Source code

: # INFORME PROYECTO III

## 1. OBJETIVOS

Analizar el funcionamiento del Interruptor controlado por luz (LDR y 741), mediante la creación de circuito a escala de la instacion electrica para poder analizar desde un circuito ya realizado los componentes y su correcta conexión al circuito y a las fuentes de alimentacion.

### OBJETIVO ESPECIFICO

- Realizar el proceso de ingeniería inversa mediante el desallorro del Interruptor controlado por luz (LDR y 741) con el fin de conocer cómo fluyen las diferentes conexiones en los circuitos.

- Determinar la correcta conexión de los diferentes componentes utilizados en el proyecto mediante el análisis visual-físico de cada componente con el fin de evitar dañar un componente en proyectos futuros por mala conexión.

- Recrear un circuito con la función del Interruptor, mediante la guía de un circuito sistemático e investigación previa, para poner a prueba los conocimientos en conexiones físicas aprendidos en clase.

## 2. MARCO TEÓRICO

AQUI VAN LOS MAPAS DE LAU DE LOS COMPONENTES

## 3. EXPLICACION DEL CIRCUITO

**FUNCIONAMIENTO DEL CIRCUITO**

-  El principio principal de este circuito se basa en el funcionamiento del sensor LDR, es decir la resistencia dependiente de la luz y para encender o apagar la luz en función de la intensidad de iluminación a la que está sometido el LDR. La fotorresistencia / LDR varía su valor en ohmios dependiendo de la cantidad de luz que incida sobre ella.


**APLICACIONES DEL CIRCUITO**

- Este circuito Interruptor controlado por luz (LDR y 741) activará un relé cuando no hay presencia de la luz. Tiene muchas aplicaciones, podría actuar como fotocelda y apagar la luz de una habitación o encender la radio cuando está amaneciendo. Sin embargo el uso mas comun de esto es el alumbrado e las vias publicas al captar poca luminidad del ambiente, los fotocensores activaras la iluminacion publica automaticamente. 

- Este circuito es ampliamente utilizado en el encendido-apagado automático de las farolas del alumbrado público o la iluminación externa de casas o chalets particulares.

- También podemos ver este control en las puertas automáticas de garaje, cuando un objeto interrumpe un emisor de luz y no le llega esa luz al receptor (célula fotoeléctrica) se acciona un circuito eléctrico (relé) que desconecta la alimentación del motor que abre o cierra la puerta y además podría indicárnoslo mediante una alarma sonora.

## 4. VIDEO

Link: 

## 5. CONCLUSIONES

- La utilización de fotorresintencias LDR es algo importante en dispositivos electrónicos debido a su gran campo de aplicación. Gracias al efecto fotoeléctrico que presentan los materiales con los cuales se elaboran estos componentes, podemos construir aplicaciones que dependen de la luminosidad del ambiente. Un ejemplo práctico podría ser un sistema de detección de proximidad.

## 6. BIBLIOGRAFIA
----
An exact copy of all the entries above is what is needed.

### Solution for this task
Source code

: # INFORME PROYECTO III

## 1. OBJETIVOS

Analizar el funcionamiento del Interruptor controlado por luz (LDR y 741), mediante la creación de circuito a escala de la instacion electrica para poder analizar desde un circuito ya realizado los componentes y su correcta conexión al circuito y a las fuentes de alimentacion.

### OBJETIVO ESPECIFICO

- Realizar el proceso de ingeniería inversa mediante el desallorro del Interruptor controlado por luz (LDR y 741) con el fin de conocer cómo fluyen las diferentes conexiones en los circuitos.

- Determinar la correcta conexión de los diferentes componentes utilizados en el proyecto mediante el análisis visual-físico de cada componente con el fin de evitar dañar un componente en proyectos futuros por mala conexión.

- Recrear un circuito con la función del Interruptor, mediante la guía de un circuito sistemático e investigación previa, para poner a prueba los conocimientos en conexiones físicas aprendidos en clase.

## 2. MARCO TEÓRICO

AQUI VAN LOS MAPAS DE LAU DE LOS COMPONENTES

## 3. EXPLICACION DEL CIRCUITO

**FUNCIONAMIENTO DEL CIRCUITO**

-  El principio principal de este circuito se basa en el funcionamiento del sensor LDR, es decir la resistencia dependiente de la luz y para encender o apagar la luz en función de la intensidad de iluminación a la que está sometido el LDR. La fotorresistencia / LDR varía su valor en ohmios dependiendo de la cantidad de luz que incida sobre ella.


**APLICACIONES DEL CIRCUITO**

- Este circuito Interruptor controlado por luz (LDR y 741) activará un relé cuando no hay presencia de la luz. Tiene muchas aplicaciones, podría actuar como fotocelda y apagar la luz de una habitación o encender la radio cuando está amaneciendo. Sin embargo el uso mas comun de esto es el alumbrado e las vias publicas al captar poca luminidad del ambiente, los fotocensores activaras la iluminacion publica automaticamente. 

- Este circuito es ampliamente utilizado en el encendido-apagado automático de las farolas del alumbrado público o la iluminación externa de casas o chalets particulares.

- También podemos ver este control en las puertas automáticas de garaje, cuando un objeto interrumpe un emisor de luz y no le llega esa luz al receptor (célula fotoeléctrica) se acciona un circuito eléctrico (relé) que desconecta la alimentación del motor que abre o cierra la puerta y además podría indicárnoslo mediante una alarma sonora.

## 4. VIDEO

Link: 

## 5. CONCLUSIONES

- La utilización de fotorresintencias LDR es algo importante en dispositivos electrónicos debido a su gran campo de aplicación. Gracias al efecto fotoeléctrico que presentan los materiales con los cuales se elaboran estos componentes, podemos construir aplicaciones que dependen de la luminosidad del ambiente. Un ejemplo práctico podría ser un sistema de detección de proximidad.

## 6. BIBLIOGRAFIA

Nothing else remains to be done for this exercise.